One of the ride technicians calls out, ‘Flooding alarm in the EMV load area.’

‘Molly, show me real time.’

She sits there motionless.

‘Molly?’

I barely hear her whisper, ‘This wasn’t supposed to happen.’

‘But it is, and – Lewis, do it for her, will you?’

He reaches across and brings up the view of the loading area onto the main screen. Dappled light from real water reflects onto the line of empty EMV lifeboats waiting for the next wave of riders, who at this point will never come. For a millisecond the ride designer side of my brain admires how realistic the wiggly reflections play over the boats before my rational side reminds me that
real
water is surging up from the flooded EMV storage space.

Cameron says, ‘Can you stop it?’

‘Don’t know.’

Quick smile. ‘Say it this way; ‘I don’t know if we can stop the water from coming in’’

‘You’re filming me?’

‘Of course.’

I can’t think of anything clever to say. So I turn to Lewis. ‘How wet do we get before losing systems?’

‘We’ll find out soon enough – wait, we’re back online.’

I shout, ‘P-stop this son-of-a-bitch NOW!’

His fingers clatter over the keys and then stop. ‘C’mon baby. Love me like old times.’ Another long moment before he falls back, defeated. ‘We still got nothing.’

‘Zero?’

‘This thing’s got a mind of its own and it’s not listening to anybody.’

‘Did a full reboot?’

‘Thought so, but it didn’t down-cycle.’

Anyone who’s ever been trapped in front of a computer that’s program-locked in a circular dance knows how impenetrable that is. In our case, triple that, and triple it again. Like being in a car with the engine running even though you’ve got the keys in your hand, with one exception; we’re on a sinking ship that really
is
sinking – from the inside.

The display screens indicate the
Titanic
is now
thirty degrees down by the bow; right where she should be in a normal full-submergence cycle. But unless you’re strapped in a seat in the ride bridge, it’s becoming more and more difficult to stand. Not so for Cameron’s crew as they dart from one console to the next, sniffing for action with the carefree grace of monkeys hunting for coconuts. Whenever one of the shooters gets within ten feet of the ride techs they begin over-acting with stern faces, determined jaws and noble poses. It’s all still a game for them.

Which is helpful in a way, morale-wise, because Cameron’s cameras fail to capture the ride bridge door opening and the Pavarotti-like entrance of Max, still wearing his opera cape over his tuxedo. He makes a beeline for me, grabs both shoulders and leans forward.

‘I am devastated at this news. It is most incredible.’

‘How’d you find out? And how’d you get back here?’

He brushes away my questions like a cobweb on a summer morning’s stroll. ‘I know my submarines. And this I also know, it is impossible for the forward ingress hatch to malfunction. I guarantee you.’
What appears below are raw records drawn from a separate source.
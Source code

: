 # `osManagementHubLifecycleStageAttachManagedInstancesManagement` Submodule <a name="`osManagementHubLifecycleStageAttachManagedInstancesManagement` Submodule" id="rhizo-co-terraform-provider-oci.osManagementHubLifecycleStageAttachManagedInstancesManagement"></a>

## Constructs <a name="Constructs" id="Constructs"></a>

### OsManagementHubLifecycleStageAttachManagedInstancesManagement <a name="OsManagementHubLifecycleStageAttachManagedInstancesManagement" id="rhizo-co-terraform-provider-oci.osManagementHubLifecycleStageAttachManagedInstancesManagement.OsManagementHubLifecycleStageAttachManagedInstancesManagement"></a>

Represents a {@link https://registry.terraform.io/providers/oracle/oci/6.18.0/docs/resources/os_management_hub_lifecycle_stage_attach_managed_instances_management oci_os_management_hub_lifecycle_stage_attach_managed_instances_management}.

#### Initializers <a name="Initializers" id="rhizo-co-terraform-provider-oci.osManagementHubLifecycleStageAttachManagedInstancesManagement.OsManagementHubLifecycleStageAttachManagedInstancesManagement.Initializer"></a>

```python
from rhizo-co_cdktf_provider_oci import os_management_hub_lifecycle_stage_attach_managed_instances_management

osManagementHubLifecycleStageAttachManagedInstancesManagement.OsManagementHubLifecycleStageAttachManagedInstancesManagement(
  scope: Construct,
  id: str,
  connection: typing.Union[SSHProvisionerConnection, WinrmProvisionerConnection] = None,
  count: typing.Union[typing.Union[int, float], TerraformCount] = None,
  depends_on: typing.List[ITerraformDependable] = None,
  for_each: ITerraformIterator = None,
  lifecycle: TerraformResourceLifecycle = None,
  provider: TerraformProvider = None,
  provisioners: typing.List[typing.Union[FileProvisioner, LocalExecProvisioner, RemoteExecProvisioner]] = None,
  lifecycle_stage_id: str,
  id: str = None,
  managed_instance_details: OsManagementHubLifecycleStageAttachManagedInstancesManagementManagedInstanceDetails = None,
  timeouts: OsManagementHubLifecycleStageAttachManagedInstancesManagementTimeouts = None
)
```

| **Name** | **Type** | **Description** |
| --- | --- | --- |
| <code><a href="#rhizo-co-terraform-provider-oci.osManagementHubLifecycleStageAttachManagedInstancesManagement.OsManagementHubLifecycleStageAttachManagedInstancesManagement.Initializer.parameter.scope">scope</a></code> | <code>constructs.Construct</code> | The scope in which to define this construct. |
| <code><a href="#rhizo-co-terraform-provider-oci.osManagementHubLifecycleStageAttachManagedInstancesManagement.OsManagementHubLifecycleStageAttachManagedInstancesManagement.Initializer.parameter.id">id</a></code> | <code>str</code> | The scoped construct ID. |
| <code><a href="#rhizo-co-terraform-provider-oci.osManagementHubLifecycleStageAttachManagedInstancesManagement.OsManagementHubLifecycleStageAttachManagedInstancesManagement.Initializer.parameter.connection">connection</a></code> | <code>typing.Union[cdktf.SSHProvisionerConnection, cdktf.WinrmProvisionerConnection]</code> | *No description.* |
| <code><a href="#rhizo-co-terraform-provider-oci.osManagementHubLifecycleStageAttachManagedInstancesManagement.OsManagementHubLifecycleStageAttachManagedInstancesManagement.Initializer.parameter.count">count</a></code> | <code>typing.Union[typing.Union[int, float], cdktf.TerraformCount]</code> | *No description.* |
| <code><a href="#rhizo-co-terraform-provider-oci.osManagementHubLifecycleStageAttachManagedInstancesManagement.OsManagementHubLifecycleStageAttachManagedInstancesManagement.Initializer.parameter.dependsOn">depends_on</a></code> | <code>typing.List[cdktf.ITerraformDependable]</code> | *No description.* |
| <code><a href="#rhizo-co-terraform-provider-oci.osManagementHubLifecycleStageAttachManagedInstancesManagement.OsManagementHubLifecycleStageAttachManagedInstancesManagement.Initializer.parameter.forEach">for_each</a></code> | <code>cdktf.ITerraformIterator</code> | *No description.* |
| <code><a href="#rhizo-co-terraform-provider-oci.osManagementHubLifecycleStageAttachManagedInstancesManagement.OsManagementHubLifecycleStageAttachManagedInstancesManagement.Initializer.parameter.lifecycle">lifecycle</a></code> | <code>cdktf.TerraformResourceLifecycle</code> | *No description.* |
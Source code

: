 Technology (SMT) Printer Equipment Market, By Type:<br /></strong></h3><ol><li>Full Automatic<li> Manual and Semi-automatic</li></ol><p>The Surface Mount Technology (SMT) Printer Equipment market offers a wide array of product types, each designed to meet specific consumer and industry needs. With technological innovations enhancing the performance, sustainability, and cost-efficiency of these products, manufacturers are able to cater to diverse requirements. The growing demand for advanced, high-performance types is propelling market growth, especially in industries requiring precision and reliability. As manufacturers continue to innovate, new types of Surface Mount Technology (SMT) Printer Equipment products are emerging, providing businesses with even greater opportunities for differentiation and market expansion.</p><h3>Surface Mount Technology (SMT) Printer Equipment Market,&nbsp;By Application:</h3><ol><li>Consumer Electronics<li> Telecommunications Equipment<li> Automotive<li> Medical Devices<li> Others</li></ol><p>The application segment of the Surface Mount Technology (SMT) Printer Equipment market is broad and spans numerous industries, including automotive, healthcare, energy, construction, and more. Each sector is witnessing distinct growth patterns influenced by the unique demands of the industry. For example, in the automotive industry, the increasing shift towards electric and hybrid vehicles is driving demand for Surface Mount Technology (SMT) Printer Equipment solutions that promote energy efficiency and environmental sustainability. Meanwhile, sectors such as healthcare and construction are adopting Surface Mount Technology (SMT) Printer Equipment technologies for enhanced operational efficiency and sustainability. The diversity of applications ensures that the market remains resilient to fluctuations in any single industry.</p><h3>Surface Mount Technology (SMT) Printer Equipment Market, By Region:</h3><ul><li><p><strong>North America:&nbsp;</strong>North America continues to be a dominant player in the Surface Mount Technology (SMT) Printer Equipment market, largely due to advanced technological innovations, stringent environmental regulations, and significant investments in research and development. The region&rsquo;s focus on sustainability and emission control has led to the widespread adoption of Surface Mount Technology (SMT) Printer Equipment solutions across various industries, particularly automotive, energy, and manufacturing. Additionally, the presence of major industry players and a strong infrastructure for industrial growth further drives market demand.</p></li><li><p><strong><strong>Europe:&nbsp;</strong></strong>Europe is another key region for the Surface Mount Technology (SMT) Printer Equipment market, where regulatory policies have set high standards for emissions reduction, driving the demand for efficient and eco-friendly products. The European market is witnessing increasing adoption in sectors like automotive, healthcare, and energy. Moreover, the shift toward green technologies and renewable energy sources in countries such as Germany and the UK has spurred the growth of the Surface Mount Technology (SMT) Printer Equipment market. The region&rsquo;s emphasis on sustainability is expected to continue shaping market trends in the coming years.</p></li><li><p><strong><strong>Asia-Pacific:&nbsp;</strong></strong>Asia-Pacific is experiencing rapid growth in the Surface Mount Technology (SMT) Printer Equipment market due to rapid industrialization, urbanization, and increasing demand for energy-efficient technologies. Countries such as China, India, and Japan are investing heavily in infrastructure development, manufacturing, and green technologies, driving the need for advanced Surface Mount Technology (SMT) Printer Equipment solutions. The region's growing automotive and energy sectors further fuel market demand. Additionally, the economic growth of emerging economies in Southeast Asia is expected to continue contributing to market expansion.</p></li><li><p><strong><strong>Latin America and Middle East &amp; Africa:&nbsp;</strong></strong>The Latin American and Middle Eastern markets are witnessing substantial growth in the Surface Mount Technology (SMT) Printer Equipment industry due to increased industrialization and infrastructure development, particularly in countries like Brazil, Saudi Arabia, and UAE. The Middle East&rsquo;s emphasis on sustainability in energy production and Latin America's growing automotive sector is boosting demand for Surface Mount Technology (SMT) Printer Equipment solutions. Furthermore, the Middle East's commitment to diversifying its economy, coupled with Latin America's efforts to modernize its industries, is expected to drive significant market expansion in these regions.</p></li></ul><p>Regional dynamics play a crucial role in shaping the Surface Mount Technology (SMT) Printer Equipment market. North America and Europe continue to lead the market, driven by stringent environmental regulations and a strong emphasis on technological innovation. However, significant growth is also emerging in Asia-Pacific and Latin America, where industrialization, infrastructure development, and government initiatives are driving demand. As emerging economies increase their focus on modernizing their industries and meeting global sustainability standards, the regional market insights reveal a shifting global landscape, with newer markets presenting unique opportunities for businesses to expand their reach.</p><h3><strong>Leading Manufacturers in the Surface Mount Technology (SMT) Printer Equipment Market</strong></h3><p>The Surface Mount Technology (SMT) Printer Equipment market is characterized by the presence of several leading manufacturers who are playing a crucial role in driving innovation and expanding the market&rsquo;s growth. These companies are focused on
‘What do you call that then?’ I point to the display monitor showing the water-filled space. By now only the tips of the tie-down poles are visible. The EMV’s free from their cradles, bob around like gigantic corks.

‘Un disastro,’
he whispers, and then suddenly brightens. ‘But not if we can close the secondary hatch and activate the emergency pumping system.’

‘Can’t close it, and we already activated it.’

‘Have you been there to try?’

‘Those guys did.’

Two soaking wet ride technicians sit slumped on the floor of the ride bridge like DWI offenders. Max darts over and begins asking a string of technical questions, only half of which I understand. But apparently they do, although they don’t answer to his satisfaction. He spins around to me.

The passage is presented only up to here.